(Records excerpted from a collection)
========

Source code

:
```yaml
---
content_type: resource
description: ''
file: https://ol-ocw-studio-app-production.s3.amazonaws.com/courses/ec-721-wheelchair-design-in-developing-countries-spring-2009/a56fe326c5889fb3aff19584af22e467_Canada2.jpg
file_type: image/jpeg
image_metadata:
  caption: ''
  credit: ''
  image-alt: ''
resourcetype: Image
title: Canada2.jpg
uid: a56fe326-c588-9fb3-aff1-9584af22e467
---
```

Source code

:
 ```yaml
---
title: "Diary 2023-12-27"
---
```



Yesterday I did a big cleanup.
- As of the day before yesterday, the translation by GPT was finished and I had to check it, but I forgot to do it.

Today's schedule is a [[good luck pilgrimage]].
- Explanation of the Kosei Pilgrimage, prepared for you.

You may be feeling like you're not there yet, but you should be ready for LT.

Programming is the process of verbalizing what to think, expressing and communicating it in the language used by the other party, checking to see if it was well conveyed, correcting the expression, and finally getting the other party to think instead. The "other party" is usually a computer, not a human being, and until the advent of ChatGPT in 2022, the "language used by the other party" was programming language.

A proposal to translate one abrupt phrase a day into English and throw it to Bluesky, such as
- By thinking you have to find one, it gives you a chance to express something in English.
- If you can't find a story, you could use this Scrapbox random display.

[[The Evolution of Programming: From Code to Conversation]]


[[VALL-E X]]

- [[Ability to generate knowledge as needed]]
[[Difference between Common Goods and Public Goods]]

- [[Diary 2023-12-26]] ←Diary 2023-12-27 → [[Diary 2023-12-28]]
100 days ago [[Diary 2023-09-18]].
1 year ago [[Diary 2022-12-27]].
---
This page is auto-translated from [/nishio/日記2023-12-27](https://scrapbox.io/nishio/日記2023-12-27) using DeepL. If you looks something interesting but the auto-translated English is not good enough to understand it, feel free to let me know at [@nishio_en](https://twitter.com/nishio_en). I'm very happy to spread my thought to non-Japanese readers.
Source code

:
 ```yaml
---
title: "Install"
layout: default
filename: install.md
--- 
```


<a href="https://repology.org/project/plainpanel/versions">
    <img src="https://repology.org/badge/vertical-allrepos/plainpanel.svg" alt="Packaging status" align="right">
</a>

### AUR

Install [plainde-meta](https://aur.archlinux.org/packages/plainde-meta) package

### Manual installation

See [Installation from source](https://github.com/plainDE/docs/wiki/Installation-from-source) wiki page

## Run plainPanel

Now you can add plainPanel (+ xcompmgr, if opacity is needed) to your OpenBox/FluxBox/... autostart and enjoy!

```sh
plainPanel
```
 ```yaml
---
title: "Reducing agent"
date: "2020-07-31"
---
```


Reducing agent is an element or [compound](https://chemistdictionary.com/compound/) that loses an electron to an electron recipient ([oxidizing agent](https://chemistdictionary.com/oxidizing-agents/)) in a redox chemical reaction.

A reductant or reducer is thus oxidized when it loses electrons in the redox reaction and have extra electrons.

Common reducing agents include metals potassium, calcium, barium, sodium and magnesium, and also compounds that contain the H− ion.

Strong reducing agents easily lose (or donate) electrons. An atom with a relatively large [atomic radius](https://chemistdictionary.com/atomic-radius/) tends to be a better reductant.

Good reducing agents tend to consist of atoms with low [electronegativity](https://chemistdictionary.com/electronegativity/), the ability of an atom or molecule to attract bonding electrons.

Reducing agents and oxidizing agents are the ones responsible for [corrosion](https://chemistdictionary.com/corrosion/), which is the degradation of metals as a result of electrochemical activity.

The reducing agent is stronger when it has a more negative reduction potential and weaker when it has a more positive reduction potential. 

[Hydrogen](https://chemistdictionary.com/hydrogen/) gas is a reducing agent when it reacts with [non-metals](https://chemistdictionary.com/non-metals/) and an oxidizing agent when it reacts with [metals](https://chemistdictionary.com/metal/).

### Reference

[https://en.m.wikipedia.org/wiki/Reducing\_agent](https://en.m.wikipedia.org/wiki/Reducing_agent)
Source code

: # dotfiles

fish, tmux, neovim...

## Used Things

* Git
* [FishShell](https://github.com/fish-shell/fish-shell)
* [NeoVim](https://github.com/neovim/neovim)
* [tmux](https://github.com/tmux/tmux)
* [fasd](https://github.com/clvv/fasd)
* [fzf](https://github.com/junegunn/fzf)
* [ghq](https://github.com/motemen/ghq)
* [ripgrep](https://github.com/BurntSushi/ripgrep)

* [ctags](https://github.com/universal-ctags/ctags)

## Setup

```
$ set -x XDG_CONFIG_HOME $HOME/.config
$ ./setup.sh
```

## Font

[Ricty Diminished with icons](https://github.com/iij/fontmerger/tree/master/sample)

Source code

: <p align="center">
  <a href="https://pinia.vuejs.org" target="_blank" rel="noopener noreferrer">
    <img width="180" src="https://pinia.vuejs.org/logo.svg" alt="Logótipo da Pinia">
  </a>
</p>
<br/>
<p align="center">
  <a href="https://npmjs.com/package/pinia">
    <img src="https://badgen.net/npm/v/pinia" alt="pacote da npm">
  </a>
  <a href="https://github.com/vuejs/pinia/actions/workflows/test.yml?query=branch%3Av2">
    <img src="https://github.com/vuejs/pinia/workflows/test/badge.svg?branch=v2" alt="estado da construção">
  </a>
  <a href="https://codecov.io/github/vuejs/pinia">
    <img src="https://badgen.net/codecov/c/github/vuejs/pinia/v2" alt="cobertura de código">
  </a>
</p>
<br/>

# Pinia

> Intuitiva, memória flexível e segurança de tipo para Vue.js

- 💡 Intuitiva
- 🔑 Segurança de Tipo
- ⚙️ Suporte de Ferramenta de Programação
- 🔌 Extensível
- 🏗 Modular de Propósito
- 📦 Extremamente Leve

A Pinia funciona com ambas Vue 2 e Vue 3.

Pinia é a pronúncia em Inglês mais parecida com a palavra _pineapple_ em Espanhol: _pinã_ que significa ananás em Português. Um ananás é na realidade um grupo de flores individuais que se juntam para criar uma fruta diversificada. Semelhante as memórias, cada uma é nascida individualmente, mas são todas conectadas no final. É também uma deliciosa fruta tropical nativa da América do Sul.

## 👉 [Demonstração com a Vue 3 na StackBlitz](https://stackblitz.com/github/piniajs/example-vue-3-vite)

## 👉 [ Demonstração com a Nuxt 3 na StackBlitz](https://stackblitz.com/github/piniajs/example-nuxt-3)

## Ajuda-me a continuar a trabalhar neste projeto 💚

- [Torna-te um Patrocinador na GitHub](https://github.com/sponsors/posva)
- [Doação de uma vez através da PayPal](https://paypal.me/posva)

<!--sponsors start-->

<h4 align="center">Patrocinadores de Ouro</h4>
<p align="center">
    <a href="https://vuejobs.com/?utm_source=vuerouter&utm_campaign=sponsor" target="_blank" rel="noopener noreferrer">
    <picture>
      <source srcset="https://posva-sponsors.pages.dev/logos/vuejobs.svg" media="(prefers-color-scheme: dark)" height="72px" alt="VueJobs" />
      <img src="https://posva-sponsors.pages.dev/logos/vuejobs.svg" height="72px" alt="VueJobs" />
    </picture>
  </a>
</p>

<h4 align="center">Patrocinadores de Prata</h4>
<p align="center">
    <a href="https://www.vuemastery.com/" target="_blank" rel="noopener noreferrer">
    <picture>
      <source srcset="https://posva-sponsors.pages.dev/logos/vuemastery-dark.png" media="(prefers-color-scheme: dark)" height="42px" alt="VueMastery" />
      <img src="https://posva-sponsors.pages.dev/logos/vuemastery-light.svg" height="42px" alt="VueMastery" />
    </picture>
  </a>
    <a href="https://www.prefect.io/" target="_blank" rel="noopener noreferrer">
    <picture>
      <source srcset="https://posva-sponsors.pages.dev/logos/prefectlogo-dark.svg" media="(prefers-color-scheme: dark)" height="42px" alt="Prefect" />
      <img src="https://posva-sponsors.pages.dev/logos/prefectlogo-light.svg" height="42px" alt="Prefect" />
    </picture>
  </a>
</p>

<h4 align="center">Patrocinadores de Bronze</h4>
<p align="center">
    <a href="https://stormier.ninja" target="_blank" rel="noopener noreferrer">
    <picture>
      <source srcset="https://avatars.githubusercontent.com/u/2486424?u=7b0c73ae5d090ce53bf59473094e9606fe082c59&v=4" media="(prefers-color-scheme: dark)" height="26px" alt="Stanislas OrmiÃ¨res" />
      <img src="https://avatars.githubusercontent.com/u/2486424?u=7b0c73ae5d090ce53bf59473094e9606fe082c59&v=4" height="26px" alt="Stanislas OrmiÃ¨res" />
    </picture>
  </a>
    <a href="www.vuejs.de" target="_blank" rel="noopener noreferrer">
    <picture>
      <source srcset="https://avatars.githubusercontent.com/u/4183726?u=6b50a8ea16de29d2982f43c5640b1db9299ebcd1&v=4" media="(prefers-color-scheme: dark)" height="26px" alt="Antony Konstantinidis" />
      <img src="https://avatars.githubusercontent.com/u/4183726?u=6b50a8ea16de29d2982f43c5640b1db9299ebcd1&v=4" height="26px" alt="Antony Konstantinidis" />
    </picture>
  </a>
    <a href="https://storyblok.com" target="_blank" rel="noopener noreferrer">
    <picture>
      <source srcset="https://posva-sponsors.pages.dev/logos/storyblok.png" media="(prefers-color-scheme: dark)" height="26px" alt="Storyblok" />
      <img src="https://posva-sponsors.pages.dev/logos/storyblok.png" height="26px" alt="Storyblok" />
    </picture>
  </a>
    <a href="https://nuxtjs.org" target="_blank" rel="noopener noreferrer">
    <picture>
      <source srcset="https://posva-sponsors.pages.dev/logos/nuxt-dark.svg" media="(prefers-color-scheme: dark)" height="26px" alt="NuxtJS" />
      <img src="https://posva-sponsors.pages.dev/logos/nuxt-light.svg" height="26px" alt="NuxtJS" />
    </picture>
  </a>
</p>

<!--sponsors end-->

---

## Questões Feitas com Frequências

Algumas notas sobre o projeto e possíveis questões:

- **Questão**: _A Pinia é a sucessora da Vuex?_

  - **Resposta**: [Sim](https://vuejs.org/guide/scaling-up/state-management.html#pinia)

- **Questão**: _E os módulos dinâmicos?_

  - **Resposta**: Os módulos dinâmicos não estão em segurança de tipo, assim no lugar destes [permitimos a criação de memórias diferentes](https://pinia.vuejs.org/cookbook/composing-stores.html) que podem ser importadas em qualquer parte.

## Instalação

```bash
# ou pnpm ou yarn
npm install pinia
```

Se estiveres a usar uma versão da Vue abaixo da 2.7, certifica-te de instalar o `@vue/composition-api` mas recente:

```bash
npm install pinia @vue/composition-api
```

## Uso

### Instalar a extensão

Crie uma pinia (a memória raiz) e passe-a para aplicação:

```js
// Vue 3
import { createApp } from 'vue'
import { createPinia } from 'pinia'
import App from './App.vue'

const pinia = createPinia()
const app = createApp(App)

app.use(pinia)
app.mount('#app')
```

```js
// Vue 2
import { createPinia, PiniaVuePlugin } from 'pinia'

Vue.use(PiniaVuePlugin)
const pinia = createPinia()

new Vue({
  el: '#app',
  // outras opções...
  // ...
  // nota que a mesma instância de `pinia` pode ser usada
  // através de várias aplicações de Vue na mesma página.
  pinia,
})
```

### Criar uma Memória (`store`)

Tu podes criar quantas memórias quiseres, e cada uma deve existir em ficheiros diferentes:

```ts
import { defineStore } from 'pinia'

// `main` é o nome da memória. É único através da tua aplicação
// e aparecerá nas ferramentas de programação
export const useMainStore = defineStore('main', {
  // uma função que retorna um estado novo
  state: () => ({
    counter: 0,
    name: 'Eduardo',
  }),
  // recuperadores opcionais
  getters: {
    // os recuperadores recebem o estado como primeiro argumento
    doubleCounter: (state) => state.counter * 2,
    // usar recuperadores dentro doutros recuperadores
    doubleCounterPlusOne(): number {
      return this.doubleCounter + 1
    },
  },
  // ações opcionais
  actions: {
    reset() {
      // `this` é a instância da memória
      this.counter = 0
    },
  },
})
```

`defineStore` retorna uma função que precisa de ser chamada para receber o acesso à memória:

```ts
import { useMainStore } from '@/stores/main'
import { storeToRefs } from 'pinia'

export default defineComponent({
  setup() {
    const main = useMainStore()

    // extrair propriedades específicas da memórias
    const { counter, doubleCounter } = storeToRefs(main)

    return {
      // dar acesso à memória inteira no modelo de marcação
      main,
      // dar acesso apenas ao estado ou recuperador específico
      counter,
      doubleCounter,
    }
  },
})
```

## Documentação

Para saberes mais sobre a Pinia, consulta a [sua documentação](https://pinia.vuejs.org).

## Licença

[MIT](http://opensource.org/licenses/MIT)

========

Please restate only the opening stretch of the records above: every line from the first through the one containing "You may be feeling", exactly as written.

__TASK RESPONSE__
Source code

:
```yaml
---
content_type: resource
description: ''
file: https://ol-ocw-studio-app-production.s3.amazonaws.com/courses/ec-721-wheelchair-design-in-developing-countries-spring-2009/a56fe326c5889fb3aff19584af22e467_Canada2.jpg
file_type: image/jpeg
image_metadata:
  caption: ''
  credit: ''
  image-alt: ''
resourcetype: Image
title: Canada2.jpg
uid: a56fe326-c588-9fb3-aff1-9584af22e467
---
```

Source code

:
 ```yaml
---
title: "Diary 2023-12-27"
---
```



Yesterday I did a big cleanup.
- As of the day before yesterday, the translation by GPT was finished and I had to check it, but I forgot to do it.

Today's schedule is a [[good luck pilgrimage]].
- Explanation of the Kosei Pilgrimage, prepared for you.

You may be feeling like you're not there yet, but you should be ready for LT.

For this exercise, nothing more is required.